ALISON MC LETCHIE University of South Carolina (Ann Kingsolver)

Nuttall, Zelia. The Periodical Adjustments of the Ancient Mexican Calendar. American Anthropologist July – September, 1904. Vol. 6(4): 486-500.

This article is a response to and critique of Edward Seler’s article “The rectifications of the year and the length of the Venus year,” published in Zeitshrift für Ethnologie. According to Nuttall, Seler had proposed that ancient Mexican peoples intercalated 10 days every 42 solar years to rectify the solar calendar, and subtracted 4 days every 55 Venus years to adjust the Venus calendar. He had disparaged the theory that ancient Mexicans rectified their calendar using a 13-day intercalation every 52 years, stating that no “old” records exist to verify that. Nuttall, however, extensively cites the writing of a Mexican priest from 1656, Jacinto de la Serna’s Manual de los Ministros de las Indias (Anales, National Museum of Mexico) which supports such an intercalation. Based on excerpts from this document and on her own analysis, she builds a case in favor of the 13-day intercalation. In her analysis of Seler’s Venus rectification, Nuttall draws upon a second important document: a manuscript by Friar Motolinia, an early Spanish missionary in Mexico. Motolinia verifies that a 260-day period was observed in the Venus calendar and verifies a cycle of day signs as well. Nuttall argues how these rectifications correspond and how the numerical system naturally lends itself to these intercalations; whereas Seler’s hypothesis, she argues, is discordant with the numerical system. Nuttall raises a variety of other pertinent issues in her analysis of the Mexican calendar, including the debate on the use of bissextile intercalation and the use of the lunar calendar.

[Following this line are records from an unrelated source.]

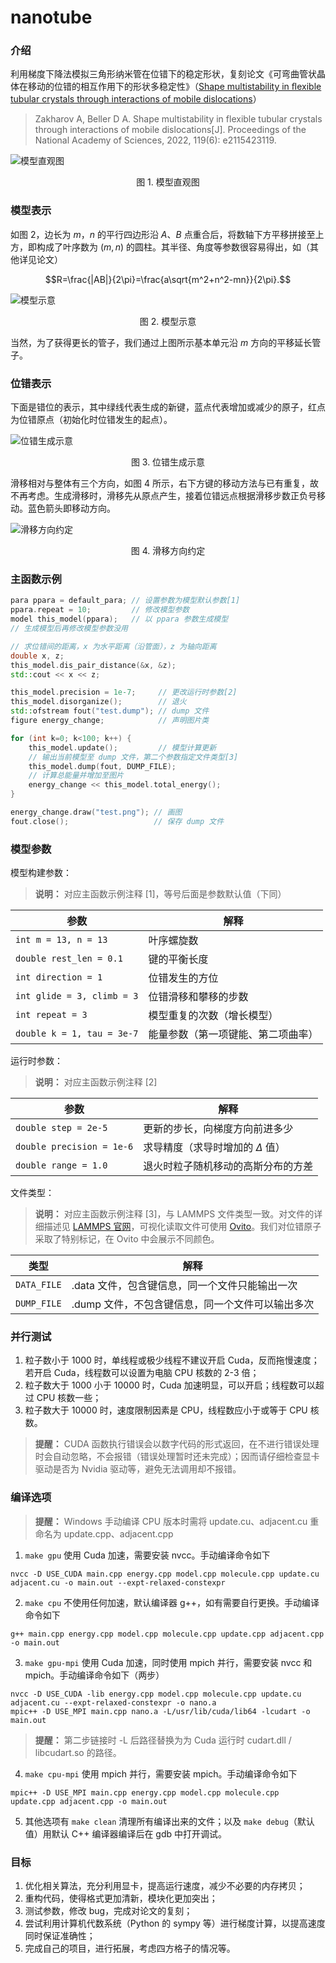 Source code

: # nanotube

### 介绍
利用梯度下降法模拟三角形纳米管在位错下的稳定形状，复刻论文《可弯曲管状晶体在移动的位错的相互作用下的形状多稳定性》（[Shape multistability in ﬂexible tubular crystals through interactions of mobile dislocations](https://www.pnas.org/doi/pdf/10.1073/pnas.2115423119)）

> Zakharov A, Beller D A. Shape multistability in flexible tubular crystals through interactions of mobile dislocations[J]. Proceedings of the National Academy of Sciences, 2022, 119(6): e2115423119.

![模型直观图](https://gitee.com/Bovera/nanotube/raw/master/model.png)  
<p align="center"> 图 1. 模型直观图 </p>

### 模型表示

如图 2，边长为 $m$，$n$ 的平行四边形沿 $A$、$B$ 点重合后，将数轴下方平移拼接至上方，即构成了叶序数为 $(m,n)$ 的圆柱。其半径、角度等参数很容易得出，如（其他详见论文）

$$R=\frac{|AB|}{2\pi}=\frac{a\sqrt{m^2+n^2-mn}}{2\pi}.$$

![模型示意](https://gitee.com/Bovera/nanotube/raw/master/tube.png)  
<p align="center"> 图 2. 模型示意 </p>

当然，为了获得更长的管子，我们通过上图所示基本单元沿 $m$ 方向的平移延长管子。

### 位错表示

下面是错位的表示，其中绿线代表生成的新键，蓝点代表增加或减少的原子，红点为位错原点（初始化时位错发生的起点）。

![位错生成示意](https://gitee.com/Bovera/nanotube/raw/master/dislocation.png)  
<p align="center"> 图 3. 位错生成示意 </p>

滑移相对与整体有三个方向，如图 4 所示，右下方键的移动方法与已有重复，故不再考虑。生成滑移时，滑移先从原点产生，接着位错远点根据滑移步数正负号移动。蓝色箭头即移动方向。

![滑移方向约定](https://gitee.com/Bovera/nanotube/raw/master/direction.png)  
<p align="center"> 图 4. 滑移方向约定 </p>

### 主函数示例
```cpp
para ppara = default_para; // 设置参数为模型默认参数[1]
ppara.repeat = 10;         // 修改模型参数
model this_model(ppara);   // 以 ppara 参数生成模型
// 生成模型后再修改模型参数没用

// 求位错间的距离，x 为水平距离（沿管面），z 为轴向距离
double x, z;
this_model.dis_pair_distance(&x, &z);
std::cout << x << z;

this_model.precision = 1e-7;     // 更改运行时参数[2]
this_model.disorganize();        // 退火
std::ofstream fout("test.dump"); // dump 文件
figure energy_change;            // 声明图片类

for (int k=0; k<100; k++) {
    this_model.update();         // 模型计算更新
    // 输出当前模型至 dump 文件，第二个参数指定文件类型[3]
    this_model.dump(fout, DUMP_FILE);       
    // 计算总能量并增加至图片
    energy_change << this_model.total_energy();
}

energy_change.draw("test.png"); // 画图
fout.close();                   // 保存 dump 文件
```

### 模型参数
模型构建参数：
> **说明：** 对应主函数示例注释 [1]，等号后面是参数默认值（下同）

| 参数                       | 解释          |
| ---                        | ---         |
|`int m = 13, n = 13`        | 叶序螺旋数    |
|`double rest_len = 0.1`     | 键的平衡长度  |
|`int direction = 1`         | 位错发生的方位 |
|`int glide = 3, climb = 3`  | 位错滑移和攀移的步数 |
|`int repeat = 3`            | 模型重复的次数（增长模型）|
|`double k = 1, tau = 3e-7`  | 能量参数（第一项键能、第二项曲率）|

运行时参数：
> **说明：** 对应主函数示例注释 [2]

| 参数                      | 解释          |
| ---                      | ---         |
|`double step = 2e-5`      |  更新的步长，向梯度方向前进多少|
|`double precision = 1e-6` | 求导精度（求导时增加的 $\Delta$ 值）
|`double range = 1.0`      | 退火时粒子随机移动的高斯分布的方差 |

文件类型：
> **说明：** 对应主函数示例注释 [3]，与 LAMMPS 文件类型一致。对文件的详细描述见 [LAMMPS 官网](https://www.lammps.org/)，可视化读取文件可使用 [Ovito](https://www.ovito.org/)。我们对位错原子采取了特别标记，在 Ovito 中会展示不同颜色。

| 类型                      | 解释          |
| ---                      | ---         |
|`DATA_FILE`               | .data 文件，包含键信息，同一个文件只能输出一次 |
|`DUMP_FILE`               | .dump 文件，不包含键信息，同一个文件可以输出多次 |

### 并行测试
1. 粒子数小于 1000 时，单线程或极少线程不建议开启 Cuda，反而拖慢速度；若开启 Cuda，线程数可以设置为电脑 CPU 核数的 2-3 倍；
2. 粒子数大于 1000 小于 10000 时，Cuda 加速明显，可以开启；线程数可以超过 CPU 核数一些；
3. 粒子数大于 10000 时，速度限制因素是 CPU，线程数应小于或等于 CPU 核数。

> **提醒：** CUDA 函数执行错误会以数字代码的形式返回，在不进行错误处理时会自动忽略，不会报错（错误处理暂时还未完成）；因而请仔细检查显卡驱动是否为 Nvidia 驱动等，避免无法调用却不报错。

### 编译选项
> **提醒：** Windows 手动编译 CPU 版本时需将 update.cu、adjacent.cu 重命名为 update.cpp、adjacent.cpp

1. `make gpu` 使用 Cuda 加速，需要安装 nvcc。手动编译命令如下
```
nvcc -D USE_CUDA main.cpp energy.cpp model.cpp molecule.cpp update.cu adjacent.cu -o main.out --expt-relaxed-constexpr
```

2. `make cpu` 不使用任何加速，默认编译器 g++，如有需要自行更换。手动编译命令如下
```
g++ main.cpp energy.cpp model.cpp molecule.cpp update.cpp adjacent.cpp -o main.out
```

3. `make gpu-mpi` 使用 Cuda 加速，同时使用 mpich 并行，需要安装 nvcc 和 mpich。手动编译命令如下（两步）
```
nvcc -D USE_CUDA -lib energy.cpp model.cpp molecule.cpp update.cu adjacent.cu --expt-relaxed-constexpr -o nano.a
mpic++ -D USE_MPI main.cpp nano.a -L/usr/lib/cuda/lib64 -lcudart -o main.out
```

> **提醒：** 第二步链接时 -L 后路径替换为为 Cuda 运行时 cudart.dll / libcudart.so 的路径。

4. `make cpu-mpi` 使用 mpich 并行，需要安装 mpich。手动编译命令如下
```
mpic++ -D USE_MPI main.cpp energy.cpp model.cpp molecule.cpp update.cpp adjacent.cpp -o main.out
```

5. 其他选项有 `make clean` 清理所有编译出来的文件；以及 `make debug`（默认值）用默认 C++ 编译器编译后在 gdb 中打开调试。

### 目标
1. 优化相关算法，充分利用显卡，提高运行速度，减少不必要的内存拷贝；
2. 重构代码，使得格式更加清新，模块化更加突出；
3. 测试参数，修改 bug，完成对论文的复刻；
4. 尝试利用计算机代数系统（Python 的 sympy 等）进行梯度计算，以提高速度同时保证准确性；
5. 完成自己的项目，进行拓展，考虑四方格子的情况等。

Although Nuttall does present a clear argument to support her theories, the technical language may prove difficult for readers who are new to discussions of the Mexican calendar.

MARY KOSKO University of South Carolina (Ann Kingsolver)

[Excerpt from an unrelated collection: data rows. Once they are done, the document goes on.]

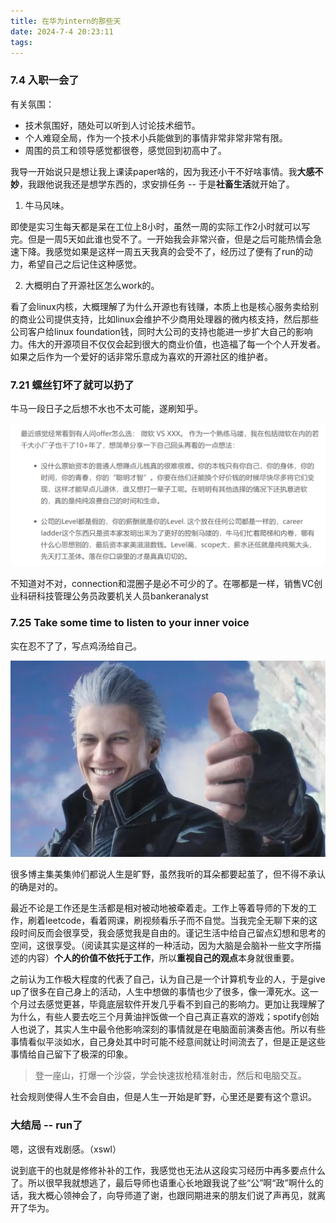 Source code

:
 ```yaml
---
title: 在华为intern的那些天
date: 2024-7-4 20:23:11
tags:
---
```


### 7.4 入职一会了

有关氛围：
* 技术氛围好，随处可以听到人讨论技术细节。
* 个人难窥全局，作为一个技术小兵能做到的事情非常非常非常有限。
* 周围的员工和领导感觉都很卷，感觉回到初高中了。

我导一开始说只是想让我上课读paper啥的，因为我还小干不好啥事情。我**大感不妙**，我跟他说我还是想学东西的，求安排任务 -- 于是**社畜生活**就开始了。

1. 牛马风味。

即使是实习生每天都是呆在工位上8小时，虽然一周的实际工作2小时就可以写完。但是一周5天如此谁也受不了。一开始我会非常兴奋，但是之后可能热情会急速下降。我感觉如果是这样一周五天我真的会受不了，经历过了便有了run的动力，希望自己之后记住这种感觉。

2. 大概明白了开源社区怎么work的。

看了会linux内核，大概理解了为什么开源也有钱赚，本质上也是核心服务卖给别的商业公司提供支持，比如linux会维护不少商用处理器的微内核支持，然后那些公司客户给linux foundation钱，同时大公司的支持也能进一步扩大自己的影响力。伟大的开源项目不仅仅会起到很大的商业价值，也造福了每一个个人开发者。如果之后作为一个爱好的话非常乐意成为喜欢的开源社区的维护者。


### 7.21 螺丝钉坏了就可以扔了

牛马一段日子之后想不水也不太可能，遂刷知乎。

![alt text](./intern-1/image-7.png)

不知道对不对，connection和混圈子是必不可少的了。在哪都是一样，销售VC创业科研科技管理公务员政要机关人员bankeranalyst

### 7.25 **Take some time to listen to your inner voice**

实在忍不了了，写点鸡汤给自己。

![维吉尔给你竖了个大拇指](./intern-1/58aeb9120804f3d9e2fdde23bb297d0.jpg)

很多博主集美集帅们都说人生是旷野，虽然我听的耳朵都要起茧了，但不得不承认的确是对的。

最近不论是工作还是生活都是相对被动地被牵着走。工作上等着导师的下发的工作，刷着leetcode，看着网课，刷视频看乐子而不自觉。当我完全无聊下来的这段时间反而会很享受，我会感觉我是自由的。谨记生活中给自己留点幻想和思考的空间，这很享受。（阅读其实是这样的一种活动，因为大脑是会脑补一些文字所描述的内容）**个人的价值不依托于工作**，所以**重视自己的观点**本身就很重要。

之前认为工作极大程度的代表了自己，认为自己是一个计算机专业的人，于是give up了很多在自己身上的活动，人生中想做的事情也少了很多，像一潭死水。这一个月过去感觉更甚，毕竟底层软件开发几乎看不到自己的影响力。更加让我理解了为什么，有些人要去吃三个月黄油拌饭做一个自己真正喜欢的游戏；spotify创始人也说了，其实人生中最令他影响深刻的事情就是在电脑面前演奏吉他。所以有些事情看似平淡如水，自己身处其中时可能不经意间就让时间流去了，但是正是这些事情给自己留下了极深的印象。

> 登一座山，打爆一个沙袋，学会快速拔枪精准射击，然后和电脑交互。

社会规则使得人生不会自由，但是人生一开始是旷野，心里还是要有这个意识。


### 大结局 -- run了

嗯，这很有戏剧感。（xswl）

说到底干的也就是修修补补的工作，我感觉也无法从这段实习经历中再多要点什么了。所以很早我就想逃了，最后导师也语重心长地跟我说了些“公”啊“政”啊什么的话，我大概心领神会了，向导师道了谢，也跟同期进来的朋友们说了声再见，就离开了华为。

Safford, William. The Chamorro Language of Guam III. American Anthropologist January-March, 1904 Vol.6(1):95-117.

The article seeks to be an academic reference of a Pacific Island language, Chamorro. In his deconstruction of the various structural elements, Safford does not merely create an English to Chamorro dictionary, rather he offers insight into the formative elements of language making, or perhaps even more specifically Chamorro language-making. Secondarily, Safford was probably influenced by the desire of Anthropologists in the early years of modern Anthropology to catalogue vanishing cultures which in a large way included their languages. This is especially evident when Safford begins to describe the effects of the integration with Spanish that the Chamorro language has undergone.

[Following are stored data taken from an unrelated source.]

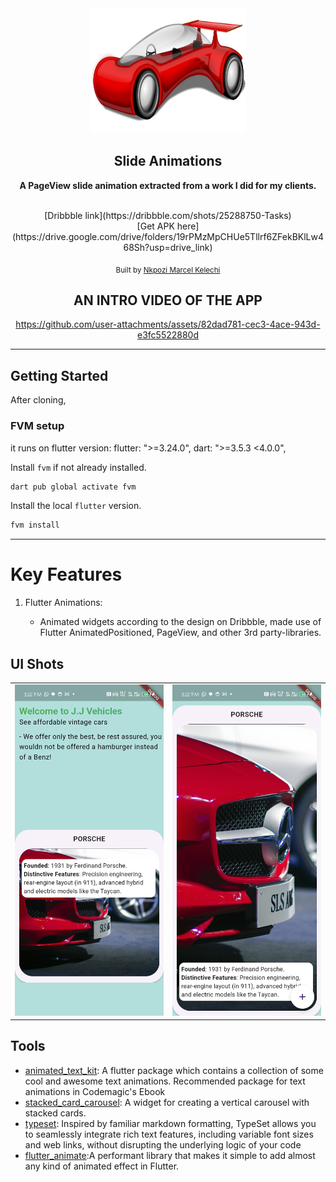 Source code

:<div align="center">
   <img src="./assets/carIcon.png" width="250" height="200" color="0xFF2676FC"/>

## Slide Animations

<strong> A PageView slide animation extracted from a work I did for my clients.</strong>

<br/>
[Dribbble link](https://dribbble.com/shots/25288750-Tasks) <br/>
[Get APK here](https://drive.google.com/drive/folders/19rPMzMpCHUe5Tllrf6ZFekBKlLw468Sh?usp=drive_link)

<sub>Built by <a href="https://twitter.com/_Captured_Heart">Nkpozi Marcel Kelechi</a></sub>
<br />

## AN INTRO VIDEO OF THE APP




https://github.com/user-attachments/assets/82dad781-cec3-4ace-943d-e3fc5522880d







</div>

---

## Getting Started

After cloning,

### FVM setup

it runs on flutter version: flutter: ">=3.24.0", dart: ">=3.5.3 <4.0.0",

Install `fvm` if not already installed.

```bash
dart pub global activate fvm
```

Install the local `flutter` version.

```bash
fvm install
```

---

# Key Features

1. Flutter Animations:

   - Animated widgets according to the design on Dribbble, made use of Flutter AnimatedPositioned, PageView, and other 3rd party-libraries.

## UI Shots

<div style="text-align: center">
  <table>
    <tr>
      <td style="text-align: center">
        <img src="screenshots/home1.jpg" width="800" />
      </td>
      <td style="text-align: center">
        <img src="screenshots/home2.jpg" width="800" />
      </td>
    </tr>
  </table>
</div>

## Tools

- [animated_text_kit](https://pub.dev/packages/animated_text_kit): A flutter package which contains a collection of some cool and awesome text animations. Recommended package for text animations in Codemagic's Ebook
- [stacked_card_carousel](https://pub.dev/packages/stacked_card_carousel): A widget for creating a vertical carousel with stacked cards.
- [typeset](https://pub.dev/packages/typeset):  Inspired by familiar markdown formatting, TypeSet allows you to seamlessly integrate rich text features, including variable font sizes and web links, without disrupting the underlying logic of your code
- [flutter_animate](https://pub.dev/packages/flutter_animate):A performant library that makes it simple to add almost any kind of animated effect in Flutter.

Safford’s method is mechanical and academic. He creates a resource for further study and speculation with the only real interpretive elements being in the comparison of Chamorro numerals with those of neighboring Polynesian, Micronesian, and Melanesian peoples. Such comparisons are useful to Linguistic Anthropologists for studying settlement patterns and for creating a timetable of island colonization.

The data Safford provides is comprehensive and organized into linguistic segments such as descriptions of the formative elements of noun-making, and the fluid relationship of Chamorro nouns with their verb counterparts. The effort in his organizational methods is to allow the English speaking audience a glimpse of the formative process of language, not merely to teach us a few Chamorro words and sentences. He attempts to come up with and apply rules to the Chamorro language in ways that are meaningful to English speakers, oftentimes offering direct comparisons of said rules to the rules governing English grammar and word formation.

TUCKER KOPF University of North Carolina at Chapel Hill (Margaret Wiener)

Safford, William Edwin. The Chamorro Language of Guam – IV. American Anthropologist Jul .- Sep., 1904 Vol.6(4)501-534.

This article highlights the study of verb usage in the Chamorro language, which is unique compared to all other languages of Melanesia and Polynesia in that it utilizes the verbal infix um. However, with the use of a word table, Safford shows that there are some commonalities between the Chamorro language and languages of Madagascar, Cambodia, and the Philippines. In the remainder of the article, he delves further into the grammatical structure of the Chamorro language with few cultural references.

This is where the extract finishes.